## SUPPLIED DATA
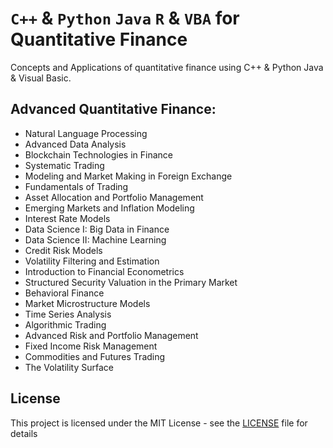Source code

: # `C++` & `Python` `Java` `R` & `VBA` for Quantitative Finance
Concepts and Applications of quantitative finance using C++ & Python Java & Visual Basic.

## Advanced Quantitative Finance: 

- Natural Language Processing
- Advanced Data Analysis
- Blockchain Technologies in Finance
- Systematic Trading
- Modeling and Market Making in Foreign Exchange
- Fundamentals of Trading
- Asset Allocation and Portfolio Management
- Emerging Markets and Inflation Modeling
- Interest Rate Models
- Data Science I: Big Data in Finance
- Data Science II: Machine Learning
- Credit Risk Models
- Volatility Filtering and Estimation
- Introduction to Financial Econometrics
- Structured Security Valuation in the Primary Market
- Behavioral Finance
- Market Microstructure Models
- Time Series Analysis
- Algorithmic Trading
- Advanced Risk and Portfolio Management
- Fixed Income Risk Management
- Commodities and Futures Trading
- The Volatility Surface



## License
This project is licensed under the MIT License - see the [LICENSE](LICENSE) file for details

## TASK PROMPT
Every line above is to be duplicated exactly; no picture should be carried over.

## WRITTEN SOLUTION
Source code

: # `C++` & `Python` `Java` `R` & `VBA` for Quantitative Finance
Concepts and Applications of quantitative finance using C++ & Python Java & Visual Basic.

## Advanced Quantitative Finance: 

- Natural Language Processing
- Advanced Data Analysis
- Blockchain Technologies in Finance
- Systematic Trading
- Modeling and Market Making in Foreign Exchange
- Fundamentals of Trading
- Asset Allocation and Portfolio Management
- Emerging Markets and Inflation Modeling
- Interest Rate Models
- Data Science I: Big Data in Finance
- Data Science II: Machine Learning
- Credit Risk Models
- Volatility Filtering and Estimation
- Introduction to Financial Econometrics
- Structured Security Valuation in the Primary Market
- Behavioral Finance
- Market Microstructure Models
- Time Series Analysis
- Algorithmic Trading
- Advanced Risk and Portfolio Management
- Fixed Income Risk Management
- Commodities and Futures Trading
- The Volatility Surface



## License
This project is licensed under the MIT License - see the [LICENSE](LICENSE) file for details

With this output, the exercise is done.